Quoi ? Le micro-trott', avec son catalogue de clichés, de banalités, de contresens, serait réservé à la télé ? Vous rigolez ? Ces passants, rassemblés pour des raisons troubles mais dramatiques sur les grandes places de nos capitales européennes et dont nos grandes antennes nous ont gavés ces temps-ci en sont le plus bel exemple. Qu'ont-ils à dire d'essentiel (ou que nous soyons capables, nous autres professionnels, de mettre en valeur) ? Où est l'exemplarité de leur discours ? En quoi leur pathos personnel, qu'ils ne savent pas comment exprimer autrement que par ce besoin justement de se retrouver entre inconnus pourtant soudés autour de ce que le cliché nomme "valeurs", en quoi ce sentiment flou et grégaire nous donne-t-il de la bonne radio ?
Le micro-trottoir, le plus souvent, c'est demander à quelqu'un qui ne connaît pas un sujet d'en parler à ceux que ça n'intéresse pas.
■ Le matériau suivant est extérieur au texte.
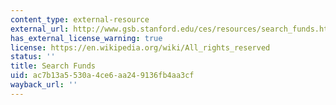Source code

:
```yaml
---
content_type: external-resource
external_url: http://www.gsb.stanford.edu/ces/resources/search_funds.html
has_external_license_warning: true
license: https://en.wikipedia.org/wiki/All_rights_reserved
status: ''
title: Search Funds
uid: ac7b13a5-530a-4ce6-aa24-9136fb4aa3cf
wayback_url: ''
---
```

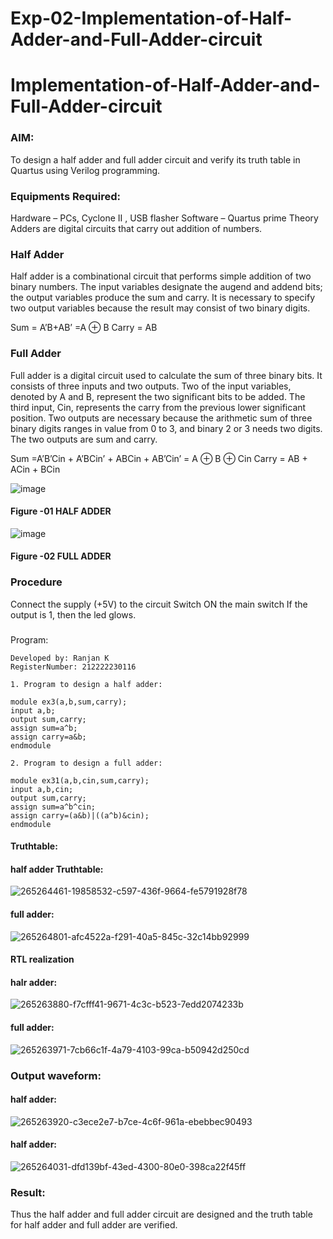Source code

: # Exp-02-Implementation-of-Half-Adder-and-Full-Adder-circuit

# Implementation-of-Half-Adder-and-Full-Adder-circuit
### AIM:
To design a half adder and full adder circuit and verify its truth table in Quartus using Verilog programming.

### Equipments Required:
Hardware – PCs, Cyclone II , USB flasher
Software – Quartus prime
Theory
Adders are digital circuits that carry out addition of numbers.

### Half Adder
Half adder is a combinational circuit that performs simple addition of two binary numbers. The input variables designate the augend and addend bits; the output variables produce the sum and carry. It is necessary to specify two output variables because the result may consist of two binary digits.

Sum = A’B+AB’ =A ⊕ B Carry = AB

### Full Adder
Full adder is a digital circuit used to calculate the sum of three binary bits. It consists of three inputs and two outputs. Two of the input variables, denoted by A and B, represent the two significant bits to be added. The third input, Cin, represents the carry from the previous lower significant position. Two outputs are necessary because the arithmetic sum of three binary digits ranges in value from 0 to 3, and binary 2 or 3 needs two digits. The two outputs are sum and carry.

Sum =A’B’Cin + A’BCin’ + ABCin + AB’Cin’ = A ⊕ B ⊕ Cin Carry = AB + ACin + BCin

 ![image](https://user-images.githubusercontent.com/36288975/163552156-a13e5a56-c638-4110-97d9-8896907c8d25.png)

#### Figure -01 HALF ADDER 


![image](https://user-images.githubusercontent.com/36288975/163552057-b3547877-6d07-45b4-b7e0-bcfebfad9e1d.png)

#### Figure -02 FULL ADDER 

### Procedure

Connect the supply (+5V) to the circuit
Switch ON the main switch
If the output is 1, then the led glows.
### 
Program:
```
Developed by: Ranjan K
RegisterNumber: 212222230116

1. Program to design a half adder:

module ex3(a,b,sum,carry);
input a,b;
output sum,carry;
assign sum=a^b;
assign carry=a&b;
endmodule 

2. Program to design a full adder:

module ex31(a,b,cin,sum,carry);
input a,b,cin;
output sum,carry;
assign sum=a^b^cin;
assign carry=(a&b)|((a^b)&cin);
endmodule
```
#### Truthtable:
#### half adder Truthtable:
![265264461-19858532-c597-436f-9664-fe5791928f78](https://github.com/22009011/Exp-02-Implementation-of-Half-Adder-and-Full-Adder-circuit/assets/118343461/fde446d1-ebe8-4e92-b272-95b06a0d9af4)

#### full adder:
![265264801-afc4522a-f291-40a5-845c-32c14bb92999](https://github.com/22009011/Exp-02-Implementation-of-Half-Adder-and-Full-Adder-circuit/assets/118343461/d8b8b362-979c-4b1f-b06b-12b8e123a164)


#### RTL realization
#### halr adder:
![265263880-f7cfff41-9671-4c3c-b523-7edd2074233b](https://github.com/22009011/Exp-02-Implementation-of-Half-Adder-and-Full-Adder-circuit/assets/118343461/6c814fe7-2ba7-43ed-a479-92f32abb9546)
#### full adder:
![265263971-7cb66c1f-4a79-4103-99ca-b50942d250cd](https://github.com/22009011/Exp-02-Implementation-of-Half-Adder-and-Full-Adder-circuit/assets/118343461/8473c09b-7d9d-4e2c-b0a2-a0a5ce14897e)


### Output waveform:
#### half adder:
![265263920-c3ece2e7-b7ce-4c6f-961a-ebebbec90493](https://github.com/22009011/Exp-02-Implementation-of-Half-Adder-and-Full-Adder-circuit/assets/118343461/b5bebd5f-cefe-4ad3-b537-3b14ecd486ee)
#### half adder:
![265264031-dfd139bf-43ed-4300-80e0-398ca22f45ff](https://github.com/22009011/Exp-02-Implementation-of-Half-Adder-and-Full-Adder-circuit/assets/118343461/4c015082-ede6-4cb3-859f-a81d3b8d0314)


### Result:
Thus the half adder and full adder circuit are designed and the truth table for half adder and full adder are verified.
Dans un journal au timing forcément compté, c'est du temps volé à du vrai contenu, à de la vraie valeur ajoutée, c'est aussi confisquer au journaliste qui voudrait ne pas faire que relater des faits à chaud, sa possibilité de recul, de mise en perspective et d'explication, de ce dont les auditeurs ont aussi besoin.
Le micro-trottoir, c'est du remplissage grossier, une insulte faite aux auditeurs, c'est tout ce gloubi-boulga répugnant que les industriels rajoutent dans les plats industriels pour les alourdir.
À l'heure où les rédactions fusionnent pour plus de rentabilité, c'est la qualité qui fera la différence. Soyons donc exigeants : nos auditeurs méritent mieux que ça car nous aurons les auditeurs que nous méritons.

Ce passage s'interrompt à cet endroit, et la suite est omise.